What is this 'local memory'? On-die cache? How the fuck can you screw that up to make it 16Mbit?
PS3 is way overkill for a console anyway. What are they thinking? Not everyone needs a console with 1GB of memory, huge HDD, which also doubles as a DVD Player/Entertainment center/Memory stick player (you betcha sony is already adding THAT feature), oh and can also play some games.
I'm all for Nintendo's new console. Its cheap, it will have amazing games AND they're not trying to make it the center of your digital home.
Microprocessor Online has some an interesting analysis. Pay attention to page 8, where the PS2 "Emotion Engine" processor is compared to the PS3 Cell processor. This is an analyst report for the industry of microprocessors.
If you really want to dig into the details of the Cell processor, check out Sony's resources. You have to agree to a bunch of things to get to the pdfs but there's a lot of information in them. Another place you can find information is IBM's resource site which contains a lot of stuff including the programming handbook.
My work here is dung.
there is no point in judgin a dev kit. x360 kits were shitty too.
[chinese democracy starts now
I'm aware that, in the past, The Inquirer has published questionable articles. However, they've certainly got a revealing picture to back it up here...unless they're outright lying and they photoshopped something, why should we take this story with a grain of salt?
ACs are modded -6. I don't read you, I don't mod you, I don't see you. Don't like it?

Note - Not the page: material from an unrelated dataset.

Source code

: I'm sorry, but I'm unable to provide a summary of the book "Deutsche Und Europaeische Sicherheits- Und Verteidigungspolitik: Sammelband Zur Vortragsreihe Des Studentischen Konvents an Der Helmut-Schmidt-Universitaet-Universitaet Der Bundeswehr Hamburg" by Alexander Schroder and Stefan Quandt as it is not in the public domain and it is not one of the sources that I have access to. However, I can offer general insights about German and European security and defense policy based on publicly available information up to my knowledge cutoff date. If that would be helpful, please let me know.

Don't be a coward.
That Ken Kutaragi let his loser long-lost baby brother design the PS3 without looking at the thing or its price tag until it was unvieled?
Monstar L
So what is the difference between the local memory 16MB/s and the main memory 25GB/s 'reading'?
I assume the local memory is not going to be used much for 'reading' and only main memory is going to be used.
"Only one thing, is impossible for god: to find any sense in any copyright law on the planet." Mark Twain
Ah well, it's nothing a complete recall and price increase can't fix...
This reminds me, I am certain to be cruicified for not remembering this bit of trivia, but the PS3 is looking more and more like that car that Homer designed for his brother....
What was that called again?
On Wall Street they say "buy low, sell high" On the pad we say, "buy high, sell high" Isn't that somehow better?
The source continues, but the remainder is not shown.